As the bass-music landscape becomes increasingly crowded, it’s harder and harder to recognize all the talented artists (not to mention chastize all of the lackluster ones), but with each passing day, it becomes clear that Salva just might be one of the most underrated producers in the game. Whether it’s a function of geography (he originally set up his Frite Nite imprint in San Francisco and now resides in hip-hop-heavy Los Angeles), his constantly developing sound, or perhaps just his quiet, unassuming persona, it seems like Salva simply isn’t getting his proper due. Nevertheless, maybe that’s about to change, as the Bubblin’ producer is currently encamped in Madrid as part of the Red Bull Music Academy, and has just released the Yellobone EP, the follow-up to his acclaimed debut full-length, Complex Housing.

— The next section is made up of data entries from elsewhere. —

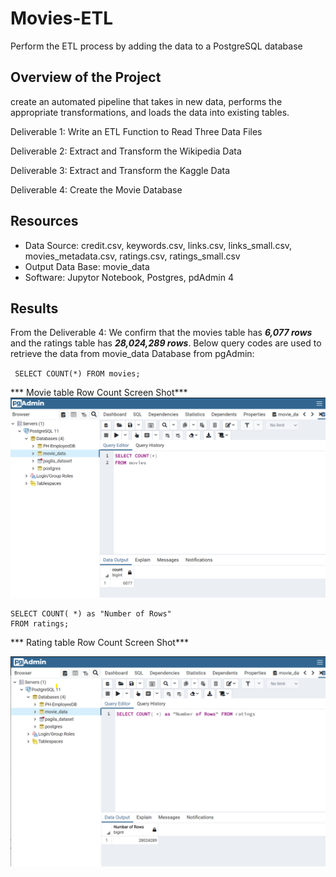 # Movies-ETL
Perform the ETL process by adding the data to a PostgreSQL database 

## Overview of the Project
create an automated pipeline that takes in new data, performs the appropriate transformations, and loads the data into existing tables.

Deliverable 1: Write an ETL Function to Read Three Data Files

Deliverable 2: Extract and Transform the Wikipedia Data

Deliverable 3: Extract and Transform the Kaggle Data

Deliverable 4: Create the Movie Database


## Resources
- Data Source: credit.csv, keywords.csv, links.csv, links_small.csv, movies_metadata.csv, ratings.csv, ratings_small.csv
- Output Data Base: movie_data 
- Software: Jupytor Notebook, Postgres, pdAdmin 4

## Results
From the Deliverable 4: We confirm that the movies table has ***6,077 rows*** and the ratings table has ***28,024,289 rows***.
Below query codes are used to retrieve the data from movie_data Database from pgAdmin:

`
SELECT COUNT(*)
FROM movies;`

*** Movie table Row Count Screen Shot***
   ![](Data/count_movies.png)
      
```
SELECT COUNT( *) as "Number of Rows"
FROM ratings;
```
*** Rating table Row Count Screen Shot***

   ![](Data/count_ratings.png)
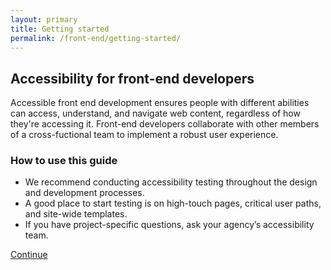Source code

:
 ```yaml
---
layout: primary
title: Getting started
permalink: /front-end/getting-started/
---
```


## Accessibility for front-end developers

Accessible front end development ensures people with different abilities can access, understand, and navigate web content, regardless of how they're accessing it. Front-end developers collaborate with other members of a cross-fuctional team to implement a robust user experience.

### How to use this guide

- We recommend conducting accessibility testing throughout the design and development processes.
- A good place to start testing is on high-touch pages, critical user paths, and site-wide templates.
- If you have project-specific questions, ask your agency’s accessibility team.

<a class="usa-button button-next" href="{{ site.baseurl }}/front-end/keyboard-access/">
  Continue <i class="fa fa-chevron-right" aria-hidden="true"></i>
</a>

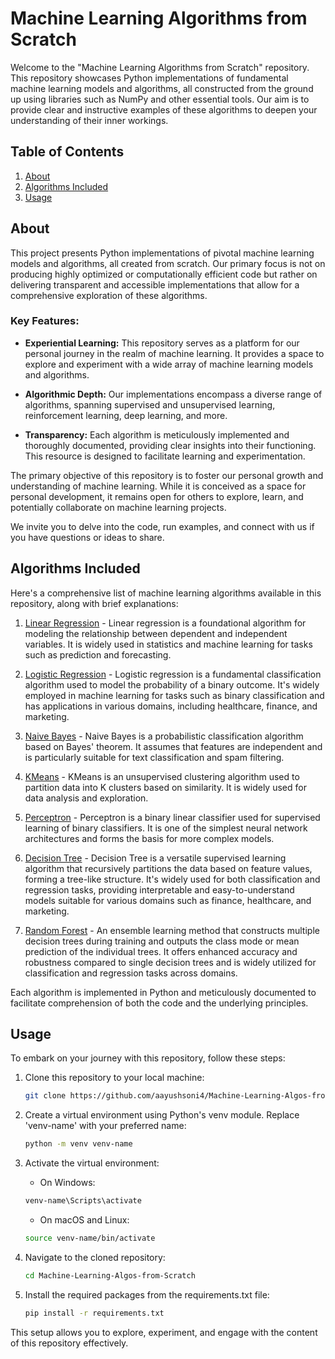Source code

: # Machine Learning Algorithms from Scratch

Welcome to the "Machine Learning Algorithms from Scratch" repository. This repository showcases Python implementations of fundamental machine learning models and algorithms, all constructed from the ground up using libraries such as NumPy and other essential tools. Our aim is to provide clear and instructive examples of these algorithms to deepen your understanding of their inner workings.

## Table of Contents

1. [About](#about)
2. [Algorithms Included](#algorithms-included)
3. [Usage](#usage)

## About

This project presents Python implementations of pivotal machine learning models and algorithms, all created from scratch. Our primary focus is not on producing highly optimized or computationally efficient code but rather on delivering transparent and accessible implementations that allow for a comprehensive exploration of these algorithms.

### Key Features:

- **Experiential Learning:** This repository serves as a platform for our personal journey in the realm of machine learning. It provides a space to explore and experiment with a wide array of machine learning models and algorithms.

- **Algorithmic Depth:** Our implementations encompass a diverse range of algorithms, spanning supervised and unsupervised learning, reinforcement learning, deep learning, and more.

- **Transparency:** Each algorithm is meticulously implemented and thoroughly documented, providing clear insights into their functioning. This resource is designed to facilitate learning and experimentation.

The primary objective of this repository is to foster our personal growth and understanding of machine learning. While it is conceived as a space for personal development, it remains open for others to explore, learn, and potentially collaborate on machine learning projects.

We invite you to delve into the code, run examples, and connect with us if you have questions or ideas to share.

## Algorithms Included

Here's a comprehensive list of machine learning algorithms available in this repository, along with brief explanations:

1. [Linear Regression](https://github.com/aayushsoni4/Machine-Learning-Algos-from-Scratch/tree/main/Linear%20Regression) - Linear regression is a foundational algorithm for modeling the relationship between dependent and independent variables. It is widely used in statistics and machine learning for tasks such as prediction and forecasting.

2. [Logistic Regression](https://github.com/aayushsoni4/Machine-Learning-Algos-from-Scratch/tree/main/Logistic%20Regression) - Logistic regression is a fundamental classification algorithm used to model the probability of a binary outcome. It's widely employed in machine learning for tasks such as binary classification and has applications in various domains, including healthcare, finance, and marketing.

3. [Naive Bayes](https://github.com/aayushsoni4/Machine-Learning-Algos-from-Scratch/tree/main/Naive%20Bayes) - Naive Bayes is a probabilistic classification algorithm based on Bayes' theorem. It assumes that features are independent and is particularly suitable for text classification and spam filtering.

4. [KMeans](https://github.com/aayushsoni4/Machine-Learning-Algos-from-Scratch/tree/main/K-Means%20Clustering) - KMeans is an unsupervised clustering algorithm used to partition data into K clusters based on similarity. It is widely used for data analysis and exploration.

5. [Perceptron](https://github.com/aayushsoni4/Machine-Learning-Algos-from-Scratch/tree/main/Neural%20Network) - Perceptron is a binary linear classifier used for supervised learning of binary classifiers. It is one of the simplest neural network architectures and forms the basis for more complex models.

6. [Decision Tree](https://github.com/aayushsoni4/Machine-Learning-Algos-from-Scratch/tree/main/Decision%20Tree) - Decision Tree is a versatile supervised learning algorithm that recursively partitions the data based on feature values, forming a tree-like structure. It's widely used for both classification and regression tasks, providing interpretable and easy-to-understand models suitable for various domains such as finance, healthcare, and marketing.

7. [Random Forest](https://github.com/aayushsoni4/Machine-Learning-Algos-from-Scratch/tree/main/Decision%20Tree/Random%20Forest) - An ensemble learning method that constructs multiple decision trees during training and outputs the class mode or mean prediction of the individual trees. It offers enhanced accuracy and robustness compared to single decision trees and is widely utilized for classification and regression tasks across domains.

Each algorithm is implemented in Python and meticulously documented to facilitate comprehension of both the code and the underlying principles.

## Usage

To embark on your journey with this repository, follow these steps:

1. Clone this repository to your local machine:

    ```bash
    git clone https://github.com/aayushsoni4/Machine-Learning-Algos-from-Scratch.git
    ```

2. Create a virtual environment using Python's venv module. Replace 'venv-name' with your preferred name:

    ```bash
    python -m venv venv-name
    ```

3. Activate the virtual environment:

    - On Windows:

    ```bash
    venv-name\Scripts\activate
    ```

    - On macOS and Linux:

    ```bash
    source venv-name/bin/activate
    ```

4. Navigate to the cloned repository:

    ```bash
    cd Machine-Learning-Algos-from-Scratch
    ```

5. Install the required packages from the requirements.txt file:

    ```bash
    pip install -r requirements.txt
    ```

This setup allows you to explore, experiment, and engage with the content of this repository effectively.
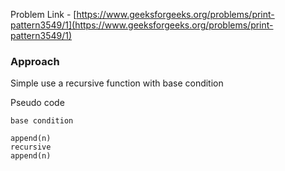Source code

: Problem Link - [https://www.geeksforgeeks.org/problems/print-pattern3549/1](https://www.geeksforgeeks.org/problems/print-pattern3549/1)

### Approach
Simple use a recursive function with base condition

Pseudo code
```
base condition

append(n)
recursive
append(n)
```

While Salva’s music incorporates elements of house, techno, electro, and numerous subgenres that fall somewhere in between, it’s always been united by his reverence of big, clean sounds. That trend continues on Yellobone, most spectacularly on the propulsive title track, which delivers a precise assault of vintage drum and synth sounds with a ravey, warbling bassline and a subtle, albeit sultry, vocal. While there’s undoubtedly a lot going on, the potent song sounds sleek and stripped down, as though all of its elements could be counted on a single hand. Another solid cut is “Komodo,” a more hyperactive affair that pairs stuttering vocal bits with stop-and-start 808 percussion, thick bass stabs, and big synth chords. Although the term “future bass” remains mildly ridiculous, “Komodo” certainly sounds like it could have been delivered via time machine.

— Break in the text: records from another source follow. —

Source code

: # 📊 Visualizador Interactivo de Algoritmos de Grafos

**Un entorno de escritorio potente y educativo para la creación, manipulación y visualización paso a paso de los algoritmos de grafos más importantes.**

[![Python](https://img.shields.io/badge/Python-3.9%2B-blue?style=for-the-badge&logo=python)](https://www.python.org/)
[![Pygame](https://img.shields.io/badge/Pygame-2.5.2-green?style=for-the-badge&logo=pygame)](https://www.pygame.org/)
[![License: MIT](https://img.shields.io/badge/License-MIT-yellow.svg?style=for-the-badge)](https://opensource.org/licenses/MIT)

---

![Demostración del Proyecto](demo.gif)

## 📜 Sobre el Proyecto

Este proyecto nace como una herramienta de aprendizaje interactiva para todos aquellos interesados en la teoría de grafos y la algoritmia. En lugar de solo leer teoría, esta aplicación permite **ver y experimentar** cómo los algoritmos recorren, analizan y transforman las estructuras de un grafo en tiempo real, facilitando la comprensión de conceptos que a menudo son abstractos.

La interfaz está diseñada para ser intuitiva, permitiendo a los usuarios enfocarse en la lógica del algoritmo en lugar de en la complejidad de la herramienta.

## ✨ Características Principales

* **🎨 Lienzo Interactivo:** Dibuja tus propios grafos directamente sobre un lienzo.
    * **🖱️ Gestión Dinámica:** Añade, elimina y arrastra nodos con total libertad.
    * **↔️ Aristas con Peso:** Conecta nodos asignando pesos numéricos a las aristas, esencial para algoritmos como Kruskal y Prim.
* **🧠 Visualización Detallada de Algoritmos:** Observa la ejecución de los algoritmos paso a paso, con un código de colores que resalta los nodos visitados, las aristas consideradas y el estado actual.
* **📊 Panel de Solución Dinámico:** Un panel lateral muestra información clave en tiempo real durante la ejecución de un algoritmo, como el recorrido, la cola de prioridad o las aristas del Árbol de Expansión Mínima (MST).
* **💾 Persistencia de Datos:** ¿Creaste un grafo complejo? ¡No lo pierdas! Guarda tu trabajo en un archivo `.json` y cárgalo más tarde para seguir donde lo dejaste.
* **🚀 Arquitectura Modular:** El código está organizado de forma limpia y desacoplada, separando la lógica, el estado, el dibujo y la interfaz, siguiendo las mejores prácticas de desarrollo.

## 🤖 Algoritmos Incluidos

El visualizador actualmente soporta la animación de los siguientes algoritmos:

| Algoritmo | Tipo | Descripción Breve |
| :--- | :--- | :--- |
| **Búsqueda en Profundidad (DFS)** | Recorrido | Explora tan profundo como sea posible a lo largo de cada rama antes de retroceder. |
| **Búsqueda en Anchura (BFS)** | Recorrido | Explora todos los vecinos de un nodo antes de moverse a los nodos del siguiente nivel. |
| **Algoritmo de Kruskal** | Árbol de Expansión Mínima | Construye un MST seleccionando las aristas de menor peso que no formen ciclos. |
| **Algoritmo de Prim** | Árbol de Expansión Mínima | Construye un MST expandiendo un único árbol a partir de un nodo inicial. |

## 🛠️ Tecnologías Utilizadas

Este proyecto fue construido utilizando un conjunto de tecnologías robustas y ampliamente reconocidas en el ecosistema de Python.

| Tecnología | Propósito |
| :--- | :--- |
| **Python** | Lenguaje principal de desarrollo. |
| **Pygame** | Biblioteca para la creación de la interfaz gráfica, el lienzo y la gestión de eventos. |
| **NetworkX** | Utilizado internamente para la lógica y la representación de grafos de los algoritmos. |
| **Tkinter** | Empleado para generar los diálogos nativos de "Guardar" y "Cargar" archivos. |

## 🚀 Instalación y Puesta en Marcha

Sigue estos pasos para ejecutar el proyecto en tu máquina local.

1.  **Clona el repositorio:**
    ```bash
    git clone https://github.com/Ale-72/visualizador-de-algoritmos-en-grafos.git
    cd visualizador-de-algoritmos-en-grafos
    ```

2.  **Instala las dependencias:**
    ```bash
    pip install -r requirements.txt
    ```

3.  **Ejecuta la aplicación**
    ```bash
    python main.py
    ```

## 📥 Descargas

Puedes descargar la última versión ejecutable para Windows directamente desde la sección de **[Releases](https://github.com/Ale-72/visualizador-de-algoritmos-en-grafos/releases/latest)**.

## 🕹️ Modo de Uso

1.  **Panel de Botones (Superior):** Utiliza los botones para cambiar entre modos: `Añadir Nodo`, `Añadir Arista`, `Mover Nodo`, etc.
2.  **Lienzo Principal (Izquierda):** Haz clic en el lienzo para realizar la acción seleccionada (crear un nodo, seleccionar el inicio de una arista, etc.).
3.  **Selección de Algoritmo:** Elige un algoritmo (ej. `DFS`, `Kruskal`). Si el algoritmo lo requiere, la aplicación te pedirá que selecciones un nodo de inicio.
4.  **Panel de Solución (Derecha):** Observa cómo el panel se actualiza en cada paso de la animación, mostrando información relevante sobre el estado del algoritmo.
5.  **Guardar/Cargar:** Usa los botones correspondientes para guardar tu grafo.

Yet the Yellobone EP isn’t all hard-and-fast club tunes. “Obsession,” a collaboration with Frite Nite affiliate B. Bravo, slows things down while adding an element of ’80s electro-funk into the proceedings. Truly a team effort, the song finds B. Bravo’s vocoder explorations meshing surprisingly well with Salva’s rapid-fire synth stabs and sharp percussion. Different styles also come courtesy of the two remixes of the EP’s title track, the first from beat-scene heavyweight Shlohmo and the essentially unknown 2KWTVR. Their quality take on “Yellobone” doesn’t turn down the tempo, but it does downplay the drums in favor of a moderately spooky series of synth melodies. Throughout the track, the drums—which at times hint at footwork—continually morph while shifting in and out of the mix, adding to the tune’s uneasy feel. The other rework comes courtesy of LOL Boys, who steer things back toward the dancefloor while dirtying up the drum sounds and inserting some melodies that are somehow both tropical and reminiscent of an ’80s Nintendo soundtrack. Topping the original “Yellobone” is a pretty tall order, but both remixes offer interesting takes on Salva’s impeccable production.